Stored data entries:
>>>

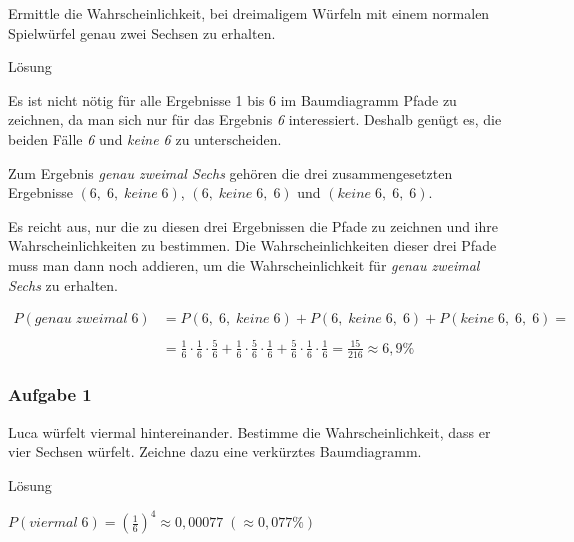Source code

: \documentclass[
  ngerman,
]{book}
\begin{document}
Ermittle die Wahrscheinlichkeit, bei dreimaligem Würfeln mit einem normalen Spielwürfel genau zwei Sechsen zu erhalten.

Lösung

Es ist nicht nötig für alle Ergebnisse 1 bis 6 im Baumdiagramm Pfade zu zeichnen, da man sich nur für das Ergebnis \emph{6} interessiert. Deshalb genügt es, die beiden Fälle \emph{6} und \emph{keine 6} zu unterscheiden.

Zum Ergebnis \emph{genau zweimal Sechs} gehören die drei zusammengesetzten Ergebnisse \((6,\;6,\;keine\;6)\), \((6,\;keine\;6,\;6)\) und \((keine\;6,\;6,\;6)\).

Es reicht aus, nur die zu diesen drei Ergebnissen die Pfade zu zeichnen und ihre Wahrscheinlichkeiten zu bestimmen. Die Wahrscheinlichkeiten dieser drei Pfade muss man dann noch addieren, um die Wahrscheinlichkeit für \emph{genau zweimal Sechs} zu erhalten.

\[\begin{align}
P(genau\;zweimal\;6) &= P(6,\;6,\;keine\;6) + P(6,\;keine\;6,\;6) + P(keine\;6,\;6,\;6) =\\
{}\\
&= \frac{1}{6} \cdot \frac{1}{6} \cdot \frac{5}{6} + \frac{1}{6} \cdot \frac{5}{6} \cdot \frac{1}{6} + \frac{5}{6} \cdot \frac{1}{6} \cdot \frac{1}{6} = \frac{15}{216} \approx 6,9\%
\end{align}\]

\hypertarget{section-155}{%
\subsubsection*{}\label{section-155}}

\hypertarget{aufgabe-1-16}{%
\subsubsection*{Aufgabe 1}\label{aufgabe-1-16}}

Luca würfelt viermal hintereinander. Bestimme die Wahrscheinlichkeit, dass er vier Sechsen würfelt. Zeichne dazu eine verkürztes Baumdiagramm.

Lösung

\(P(viermal\;6)=(\frac{1}{6})^4 \approx 0,00077\; (\approx 0,077\%)\)

\hypertarget{section-156}{%
\subsubsection*{}\label{section-156}}
\end{document}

<<<

Copy from the entries above each line in which the string "approx" can be found.

&= \frac{1}{6} \cdot \frac{1}{6} \cdot \frac{5}{6} + \frac{1}{6} \cdot \frac{5}{6} \cdot \frac{1}{6} + \frac{5}{6} \cdot \frac{1}{6} \cdot \frac{1}{6} = \frac{15}{216} \approx 6,9\%
\(P(viermal\;6)=(\frac{1}{6})^4 \approx 0,00077\; (\approx 0,077\%)\)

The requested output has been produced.